Nothing but the lines from the one that contains "Economy and Popular Vote" through the end of the data should be reproduced, and each must match exactly.

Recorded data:
▬▬▬▬▬▬▬▬▬▬

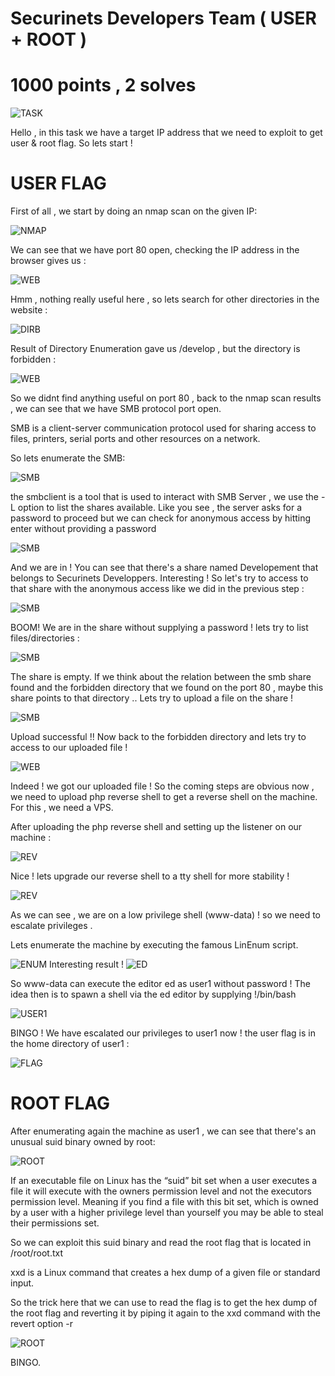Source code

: # Securinets Developers Team ( USER + ROOT ) #
# 1000 points , 2 solves #


![TASK](https://imgur.com/GuOqjDE.png)

Hello , in this task we have a target IP address that we need to exploit to get user & root flag. So lets start ! 

# USER FLAG # 

First of all , we start by doing an nmap scan on the given IP:

![NMAP](https://imgur.com/ggsh7Y8.png)

We can see that we have port 80 open, checking the IP address in the browser gives us : 

![WEB](https://imgur.com/rM572cW.png)

Hmm , nothing really useful here , so lets search for other directories in the website : 

![DIRB](https://i.imgur.com/LGzEiN6.png)

Result of Directory Enumeration gave us /develop , but the directory is forbidden :

![WEB](https://imgur.com/4gQqiWe.png)

So we didnt find anything useful on port 80 , back to the nmap scan results , we can see that we have SMB protocol port open.

SMB is a client-server communication protocol used for sharing access to files, printers, serial ports and other resources on a network.

So lets enumerate the SMB:

![SMB](https://imgur.com/Yt8hWoV.png)

the smbclient is a tool that is used to interact with SMB Server , we use the -L option to list the shares available.
Like you see , the server asks for a password to proceed but we can check for anonymous access by hitting enter without providing a password 

![SMB](https://imgur.com/4nAYqTY.png)

And we are in ! You can see that there's a share named Developement that belongs to Securinets Developpers. Interesting ! 
So let's try to access to that share with the anonymous access like we did in the previous step :

![SMB](https://imgur.com/Cx2DJzV.png)

BOOM! We are in the share without supplying a password ! lets try to list files/directories :

![SMB](https://imgur.com/MMTB7w9.png)

The share is empty. If we think about the relation between the smb share found and the forbidden directory that we found on the port 80 , maybe this share points to that directory ..
Lets try to upload a file on the share ! 

![SMB](https://imgur.com/jk2YxRV.png)

Upload successful !! Now back to the forbidden directory and lets try to access to our uploaded file !

![WEB](https://imgur.com/ge7O8t4.png) 

Indeed ! we got our uploaded file ! So the coming steps are obvious now , we need to upload php reverse shell to get a reverse shell on the machine.
For this , we need a VPS.

After uploading the php reverse shell and setting up the listener on our machine :

![REV](https://imgur.com/kbUYLHt.png)

Nice ! lets upgrade our reverse shell to a tty shell for more stability ! 

![REV](https://imgur.com/uxD0GI9.png)

As we can see , we are on a low privilege shell (www-data) ! so we need to escalate privileges .

Lets enumerate the machine by executing the famous LinEnum script.

![ENUM](https://imgur.com/omWM6Ow.png)
Interesting result !
![ED](https://imgur.com/3mzUWxL.png)

So www-data can execute the editor ed as user1 without password ! The idea then is to spawn a shell via the ed editor by supplying !/bin/bash

![USER1](https://imgur.com/Pqc85rS.png)

BINGO ! We have escalated our privileges to user1 now ! the user flag is in the home directory of user1 : 

![FLAG](https://imgur.com/lKRGKXU.png)


# ROOT FLAG #

After enumerating again the machine as user1 , we can see that there's an unusual suid binary owned by root: 

![ROOT](https://imgur.com/tD9Oo2y.png)

If an executable file on Linux has the “suid” bit set when a user executes a file it will execute with the owners permission level and not the executors permission level. Meaning if you find a file with this bit set, which is owned by a user with a higher privilege level than yourself you may be able to steal their permissions set.

So we can exploit this suid binary and read the root flag that is located in /root/root.txt

xxd is a Linux command that creates a hex dump of a given file or standard input.

So the trick here that we can use to read the flag is to get the hex dump of the root flag and reverting it by piping it again to the xxd command with the revert option -r

![ROOT](https://imgur.com/s8a0OB6.png)


BINGO.



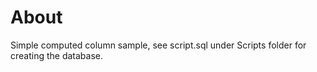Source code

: ﻿# About

Simple computed column sample, see script.sql under Scripts folder for creating the database.
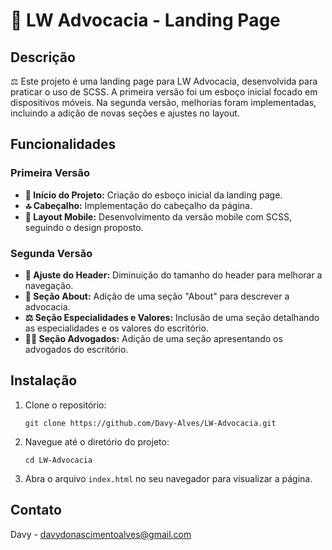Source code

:<h1>📜 LW Advocacia - Landing Page</h1>

<h2>Descrição</h2>
<p>⚖️ Este projeto é uma landing page para LW Advocacia, desenvolvida para praticar o uso de SCSS. A primeira versão foi um esboço inicial focado em dispositivos móveis. Na segunda versão, melhorias foram implementadas, incluindo a adição de novas seções e ajustes no layout.</p>

<h2>Funcionalidades</h2>

<h3>Primeira Versão</h3>
<ul>
    <li><strong>🚀 Início do Projeto:</strong> Criação do esboço inicial da landing page.</li>
    <li><strong>🔝 Cabeçalho:</strong> Implementação do cabeçalho da página.</li>
    <li><strong>📱 Layout Mobile:</strong> Desenvolvimento da versão mobile com SCSS, seguindo o design proposto.</li>
</ul>

<h3>Segunda Versão</h3>
<ul>
    <li><strong>🔧 Ajuste do Header:</strong> Diminuição do tamanho do header para melhorar a navegação.</li>
    <li><strong>📄 Seção About:</strong> Adição de uma seção "About" para descrever a advocacia.</li>
    <li><strong>⚖️ Seção Especialidades e Valores:</strong> Inclusão de uma seção detalhando as especialidades e os valores do escritório.</li>
    <li><strong>👨‍⚖️ Seção Advogados:</strong> Adição de uma seção apresentando os advogados do escritório.</li>
</ul>

<h2>Instalação</h2>
<ol>
    <li>Clone o repositório:
        <pre><code>git clone https://github.com/Davy-Alves/LW-Advocacia.git</code></pre>
    </li>
    <li>Navegue até o diretório do projeto:
        <pre><code>cd LW-Advocacia</code></pre>
    </li>
    <li>Abra o arquivo <code>index.html</code> no seu navegador para visualizar a página.</li>
</ol>

<h2>Contato</h2>
<p>Davy - <a href="mailto:davydonascimentoalves@gmail.com">davydonascimentoalves@gmail.com</a></p>

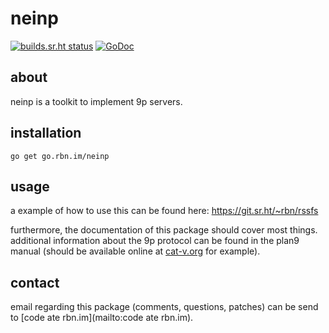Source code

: # neinp
[![builds.sr.ht status](https://builds.sr.ht/~rbn/neinp.svg)](https://builds.sr.ht/~rbn/neinp?)
[![GoDoc](https://godocs.io/go.rbn.im/neinp?status.svg)](https://godocs.io/go.rbn.im/neinp)

## about
neinp is a toolkit to implement 9p servers.

## installation

	go get go.rbn.im/neinp

## usage
a example of how to use this can be found here: https://git.sr.ht/~rbn/rssfs

furthermore, the documentation of this package should cover most things. additional information
about the 9p protocol can be found in the plan9 manual (should be available online at [cat-v.org](http://man.cat-v.org/plan_9/5/) for example).

## contact

email regarding this package (comments, questions, patches) can be send to [code ate rbn.im](mailto:code ate rbn.im).

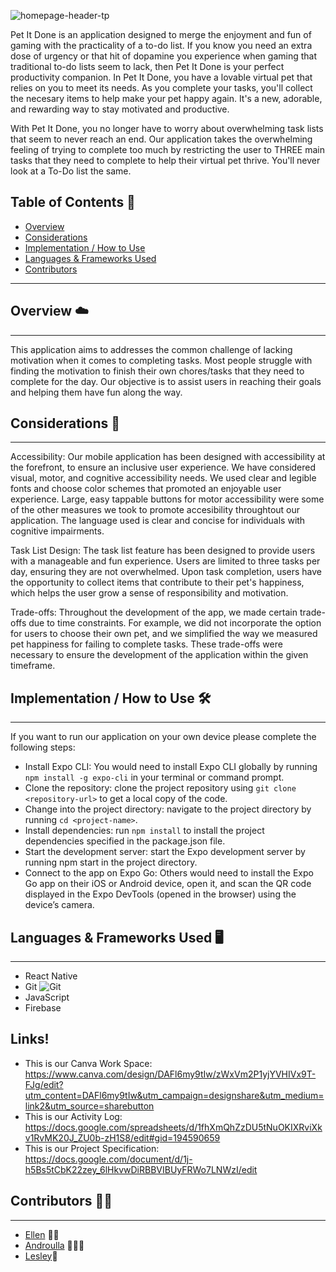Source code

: 
![homepage-header-tp](https://github.com/n1ght0wl/cfg_masters/assets/113264368/4aae0f47-d32d-4b6b-8ca1-1c7b327f4f9f)

Pet It Done is an application designed to merge the enjoyment and fun of gaming with the practicality of a to-do list. 
If you know you need an extra dose of urgency or that hit of dopamine you experience when gaming that traditional to-do lists seem to lack, then Pet It Done is your perfect productivity companion. In Pet It Done, you have a lovable virtual pet that relies on you to meet its needs. As you complete your tasks, you'll collect the necesary items to help make your pet happy again. It's a new, adorable, and rewarding way to stay motivated and productive.

With Pet It Done, you no longer have to worry about overwhelming task lists that seem to never reach an end. Our application takes the overwhelming feeling of trying to complete too much by restricting the user to THREE main tasks that they need to complete to help their virtual pet thrive. You'll never look at a To-Do list the same. 



## Table of Contents 📝
* [Overview](#overview)
* [Considerations](#considerations)
* [Implementation / How to Use](#implementation--how-to-use)
* [Languages & Frameworks Used](#languages--frameworks-used)
* [Contributors](#contributors)
---

## Overview ☁️

---
This application aims to addresses the common challenge of lacking motivation when it comes to completing tasks. Most people struggle with finding the motivation to finish their own chores/tasks that they need to complete for the day. Our objective is to assist users in reaching their goals and helping them have fun along the way.

## Considerations 💭

---
Accessibility: Our mobile application has been designed with accessibility at the forefront, to ensure an inclusive user experience. We have considered visual, motor, and cognitive accessibility needs. We used clear and legible fonts and choose color schemes that promoted an enjoyable user experience. Large, easy tappable buttons for motor accessibility were some of the other measures we took to promote accesibility throughtout our application. The language used is clear and concise for individuals with cognitive impairments.

Task List Design: The task list feature has been designed to provide users with a manageable and fun experience. Users are limited to three tasks per day, ensuring they are not overwhelmed. Upon task completion, users have the opportunity to collect items that contribute to their pet's happiness, which helps the user grow a sense of responsibility and motivation.

Trade-offs: Throughout the development of the app, we made certain trade-offs due to time constraints. For example, we did not incorporate the option for users to choose their own pet, and we simplified the way we measured pet happiness for failing to complete tasks. These trade-offs were necessary to ensure the development of the application within the given timeframe.

## Implementation / How to Use 🛠️

---
If you want to run our application on your own device please complete the following steps:

- Install Expo CLI: You would need to install Expo CLI globally by running `npm install -g expo-cli` in your terminal or command prompt.
- Clone the repository: clone the project repository using `git clone <repository-url>` to get a local copy of the code.
- Change into the project directory: navigate to the project directory by running `cd <project-name>`.
- Install dependencies: run `npm install` to install the project dependencies specified in the package.json file.
- Start the development server: start the Expo development server by running npm start in the project directory.
- Connect to the app on Expo Go: Others would need to install the Expo Go app on their iOS or Android device, open it, and scan the QR code displayed in the Expo DevTools (opened in the browser) using the device’s camera.

## Languages & Frameworks Used 🖥️

---
* React Native
* Git ![Git](https://www.vectorlogo.zone/logos/git-scm/git-scm-icon.svg)
* JavaScript  
* Firebase

## Links!

* This is our Canva Work Space: https://www.canva.com/design/DAFl6my9tIw/zWxVm2P1yjYVHIVx9T-FJg/edit?utm_content=DAFl6my9tIw&utm_campaign=designshare&utm_medium=link2&utm_source=sharebutton
* This is our Activity Log: https://docs.google.com/spreadsheets/d/1fhXmQhZzDU5tNuOKIXRviXkv1RvMK20J_ZU0b-zH1S8/edit#gid=194590659
* This is our Project Specification: https://docs.google.com/document/d/1j-h5Bs5tCbK22zey_6lHkvwDiRBBVIBUyFRWo7LNWzI/edit
  

## Contributors ✍🏼

---
* [Ellen](https://github.com/ellenuttley) ✍🏼
* [Androulla](https://github.com/n1ght0wl) 👩🏽‍💻
* [Lesley](https://github.com/Lezlee-Lowpez)📱


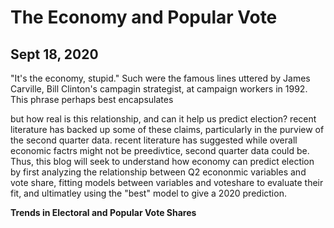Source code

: # The Economy and Popular Vote
## Sept 18, 2020

"It's the economy, stupid." Such were the famous lines uttered by James Carville, Bill Clinton's campagin strategist, at campaign workers in 1992. This phrase perhaps best encapsulates 


but how real is this relationship, and can it help us predict election? 
recent literature has backed up some of these claims, particularly in the purview of the second quarter data. 
recent literature has suggested while overall economic factrs might not be preedivtice, second quarter data could be. 
Thus, this blog will seek to understand how economy can predict election by first analyzing the relationship between Q2 econonmic variables and vote share, fitting models between variables and voteshare to evaluate their fit, and ultimatley using the "best" model to give a 2020 prediction.  




**Trends in Electoral and Popular Vote Shares**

▬▬▬▬▬▬▬▬▬▬

* _Exercise result_:
: # The Economy and Popular Vote
## Sept 18, 2020

"It's the economy, stupid." Such were the famous lines uttered by James Carville, Bill Clinton's campagin strategist, at campaign workers in 1992. This phrase perhaps best encapsulates 


but how real is this relationship, and can it help us predict election? 
recent literature has backed up some of these claims, particularly in the purview of the second quarter data. 
recent literature has suggested while overall economic factrs might not be preedivtice, second quarter data could be. 
Thus, this blog will seek to understand how economy can predict election by first analyzing the relationship between Q2 econonmic variables and vote share, fitting models between variables and voteshare to evaluate their fit, and ultimatley using the "best" model to give a 2020 prediction.  




**Trends in Electoral and Popular Vote Shares**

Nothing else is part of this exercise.